Datastream API (DSWS) Median Index Data

March 01,2021

Author:

Jonathan Legrand

In this article, we will create a Python function that will take the median measure of all (non 'NaN') values of a specific field for any index (or list of indices) of choice using Refinitiv's DataStream Web Services (DSWS).

Get Coding

Import Libraries

For full replication, note that the version of libraries used

    	
            import sys # ' sys ' is only needed to display our Pyhon version
print("This code is running on Python version " + sys.version[0:5])
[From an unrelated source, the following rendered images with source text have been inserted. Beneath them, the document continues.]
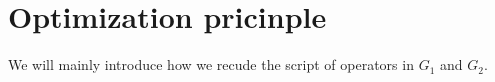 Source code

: \section{Optimization pricinple} \label{sec:optimization-pricinple}

We will mainly introduce how we recude the script of operators in $G_1$ and $G_2$.



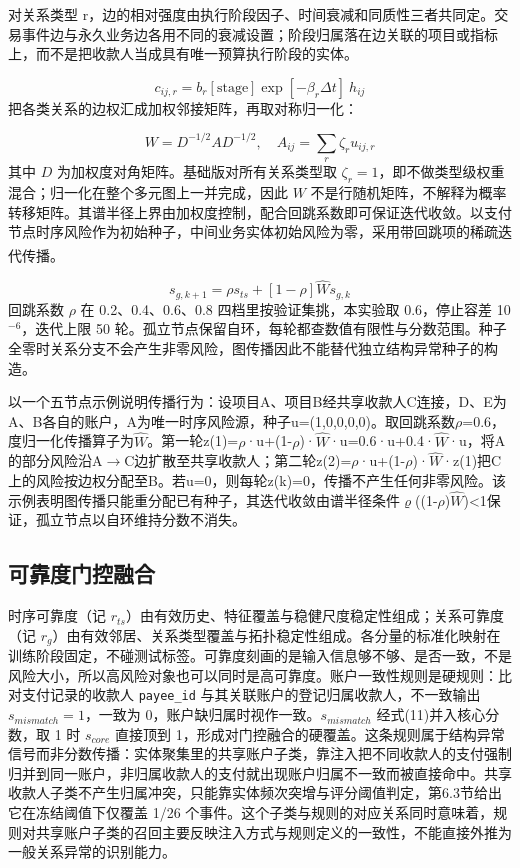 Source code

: \documentclass[twocolumn,11pt]{ctexart}
\newcommand{\upcite}[1]{\textsuperscript{\cite{#1}}}
\begin{document}
对关系类型 r，边的相对强度由执行阶段因子、时间衰减和同质性三者共同定。交易事件边与永久业务边各用不同的衰减设置；阶段归属落在边关联的项目或指标上，而不是把收款人当成具有唯一预算执行阶段的实体。

\begin{equation}
c_{ij,r} = b_{r}[\mathrm{stage}] \exp[-\beta_{r}\Delta t]\ h_{ij}
\end{equation}
把各类关系的边权汇成加权邻接矩阵，再取对称归一化：

\begin{equation}
W = D^{-1/2}AD^{-1/2}, \quad A_{ij} = \sum_{r}\zeta_{r}u_{ij,r}
\end{equation}
其中 $D$ 为加权度对角矩阵。基础版对所有关系类型取 $\zeta_r = 1$，即不做类型级权重混合；归一化在整个多元图上一并完成，因此 $W$ 不是行随机矩阵，不解释为概率转移矩阵。其谱半径上界由加权度控制，配合回跳系数即可保证迭代收敛。以支付节点时序风险作为初始种子，中间业务实体初始风险为零，采用带回跳项的稀疏迭代传播\upcite{ref29}。

\begin{equation}
s_{g,k+1} = \rho s_{ts} + [1 - \rho]\hat{W}s_{g,k}
\end{equation}
回跳系数 $\rho$ 在 0.2、0.4、0.6、0.8 四档里按验证集挑，本实验取 0.6，停止容差 10$^{-6}$，迭代上限 50 轮。孤立节点保留自环，每轮都查数值有限性与分数范围。种子全零时关系分支不会产生非零风险，图传播因此不能替代独立结构异常种子的构造。

以一个五节点示例说明传播行为：设项目A、项目B经共享收款人C连接，D、E为A、B各自的账户，A为唯一时序风险源，种子u=(1,0,0,0,0)。取回跳系数$\rho$=0.6，度归一化传播算子为$\hat{W}$。第一轮z(1)=$\rho$·u+(1-$\rho$)·$\hat{W}$·u=0.6·u+0.4·$\hat{W}$·u，将A的部分风险沿A$\rightarrow$C边扩散至共享收款人；第二轮z(2)=$\rho$·u+(1-$\rho$)·$\hat{W}$·z(1)把C上的风险按边权分配至B。若u=0，则每轮z(k)=0，传播不产生任何非零风险。该示例表明图传播只能重分配已有种子，其迭代收敛由谱半径条件$\varrho$((1-$\rho$)$\hat{W}$)<1保证，孤立节点以自环维持分数不消失。

\subsection{可靠度门控融合}
时序可靠度（记 $r_{ts}$）由有效历史、特征覆盖与稳健尺度稳定性组成；关系可靠度（记 $r_g$）由有效邻居、关系类型覆盖与拓扑稳定性组成。各分量的标准化映射在训练阶段固定，不碰测试标签。可靠度刻画的是输入信息够不够、是否一致，不是风险大小，所以高风险对象也可以同时是高可靠度。账户一致性规则是硬规则：比对支付记录的收款人 \texttt{payee\_id} 与其关联账户的登记归属收款人，不一致输出 $s_{mismatch}=1$，一致为 0，账户缺归属时视作一致。$s_{mismatch}$ 经式(11)并入核心分数，取 1 时 $s_{core}$ 直接顶到 1，形成对门控融合的硬覆盖。这条规则属于结构异常信号而非分数传播：实体聚集里的共享账户子类，靠注入把不同收款人的支付强制归并到同一账户，非归属收款人的支付就出现账户归属不一致而被直接命中。共享收款人子类不产生归属冲突，只能靠实体频次突增与评分阈值判定，第6.3节给出它在冻结阈值下仅覆盖 1/26 个事件。这个子类与规则的对应关系同时意味着，规则对共享账户子类的召回主要反映注入方式与规则定义的一致性，不能直接外推为一般关系异常的识别能力。
\end{document}
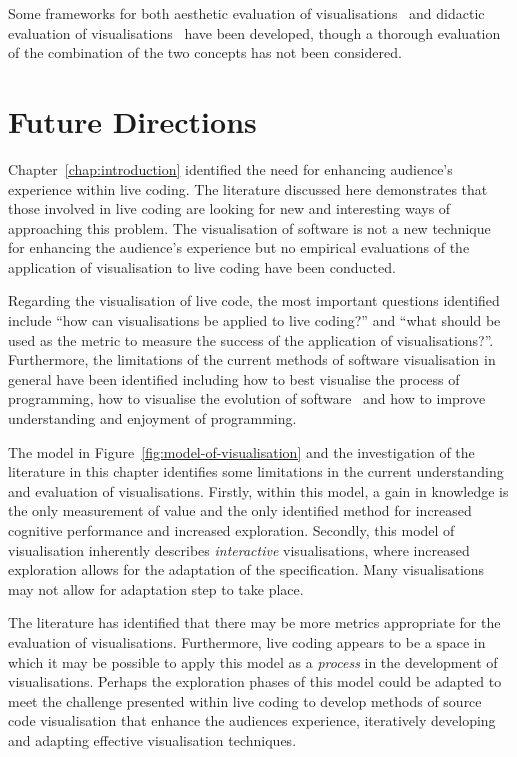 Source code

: Some frameworks for both aesthetic evaluation of visualisations~\cite{Cawthon2007,Purchase1996} and didactic evaluation of visualisations~\cite{VanWijk2005} have been developed, though a thorough evaluation of the combination of the two concepts has not been considered.

\section{Future Directions}

Chapter~\ref{chap:introduction} identified the need for enhancing audience's experience within live coding. The literature discussed here demonstrates that those involved in live coding are looking for new and interesting ways of approaching this problem. The visualisation of software is not a new technique for enhancing the audience's experience but no empirical evaluations of the application of visualisation to live coding have been conducted.

Regarding the visualisation of live code, the most important questions identified include ``how can visualisations be applied to live coding?'' and ``what should be used as the metric to measure the success of the application of visualisations?''. Furthermore, the limitations of the current methods of software visualisation in general have been identified including how to best visualise the process of programming, how to visualise the evolution of software~\cite{Gall1999} and how to improve understanding and enjoyment of programming.

The model in Figure~\ref{fig:model-of-visualisation} and the investigation of the literature in this chapter identifies some limitations in the current understanding and evaluation of visualisations. Firstly, within this model, a gain in knowledge is the only measurement of value and the only identified method for increased cognitive performance and increased exploration. Secondly, this model of visualisation inherently describes \textit{interactive} visualisations, where increased exploration allows for the adaptation of the specification. Many visualisations may not allow for adaptation step to take place. 

The literature has identified that there may be more metrics appropriate for the evaluation of visualisations. Furthermore, live coding appears to be a space in which it may be possible to apply this model as a \textit{process} in the development of visualisations. Perhaps the exploration phases of this model could be adapted to meet the challenge presented within live coding to develop methods of source code visualisation that enhance the audiences experience, iteratively developing and adapting effective visualisation techniques.

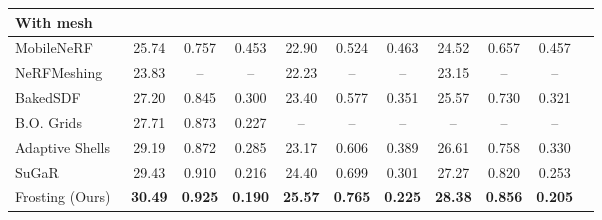 \begin{table}
{\begin{tabular}{@{}lcccccccccc@{}}
    \midrule
    \multicolumn{10}{l}{\textbf{With mesh}} \\
    \midrule
    MobileNeRF~\cite{chen2022mobilenerf} & 25.74 & 0.757 & 0.453 & 22.90 & 0.524 & 0.463 & 24.52 & 0.657 & 0.457 \\
    NeRFMeshing~\cite{rakotosaona2023nerfmeshing} & 23.83 & -- & -- & 22.23 & -- & -- & 23.15 & -- & -- \\
    BakedSDF~\cite{yariv-2023-bakedsdf} & 27.20 & 0.845 & 0.300 & \cellcolor{yellow!25}23.40 & 0.577 & \cellcolor{yellow!25}0.351 & 25.57 & 0.730 & \cellcolor{yellow!25}0.321 \\
    B.O. Grids~\cite{reiser2024binaryopacitygrid} & 27.71 & \cellcolor{yellow!25}0.873 & \cellcolor{yellow!25}0.227 & -- & -- & -- & -- & -- & -- \\
    Adaptive Shells~\cite{wang-siggraphasia2023-adaptive-shells} & \cellcolor{yellow!25}29.19 & 0.872 & 0.285 & 23.17  & \cellcolor{yellow!25}0.606 & 0.389 & \cellcolor{yellow!25}26.61 & \cellcolor{yellow!25}0.758 & 0.330 \\
    SuGaR\cite{guedon2023sugar} & \cellcolor{orange!25}29.43 & \cellcolor{orange!25}0.910 & \cellcolor{orange!25}0.216 & \cellcolor{orange!25}24.40 & \cellcolor{orange!25}0.699 & \cellcolor{orange!25}0.301 & \cellcolor{orange!25}27.27 & \cellcolor{orange!25}0.820 & \cellcolor{orange!25}0.253 \\
    Frosting (Ours) & \cellcolor{red!25}\textbf{30.49} & \cellcolor{red!25}\textbf{0.925} & \cellcolor{red!25}\textbf{0.190} & \cellcolor{red!25}\textbf{25.57} & \cellcolor{red!25}\textbf{0.765} & \cellcolor{red!25}\textbf{0.225} & \cellcolor{red!25}\textbf{28.38} & \cellcolor{red!25}\textbf{0.856} & \cellcolor{red!25}\textbf{0.205}\\
    \bottomrule
  \end{tabular}
  }
\end{table}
This code is running on Python version 3.7.7

We need to gather our data. Since Refinitiv's DataStream Web Services (DSWS) allows for access to ESG data covering nearly 70% of global market cap and over 400 metrics, naturally it is more than appropriate. We can access DSWS via the Python library "DatastreamDSWS" that can be installed simply by using pip install.

    	
            import DatastreamDSWS as DSWS
 
# We can use our Refinitiv's Datastream Web Socket (DSWS) API keys that allows us to be identified by
# Refinitiv's back-end services and enables us to request (and fetch) data:
# Credentials are placed in a text file so that it may be used in this code without showing it itself.
(DSWS_username, DSWS_password) = (open("Datastream_username.txt","r"),
                                  open("Datastream_password.txt","r"))
 
ds = DSWS.Datastream(username = str(DSWS_username.read()),
                     password = str(DSWS_password.read()))
 
# It is best to close the files we opened in order to make sure that we don't stop any other
# services/programs from accessing them if they need to.
DSWS_username.close()
DSWS_password.close()
 
 
# # Alternatively one can use the following:
# import getpass
# dsusername = input()
# dspassword = getpass.getpass()
# ds = DSWS.Datastream(username = dsusername, password = dspassword)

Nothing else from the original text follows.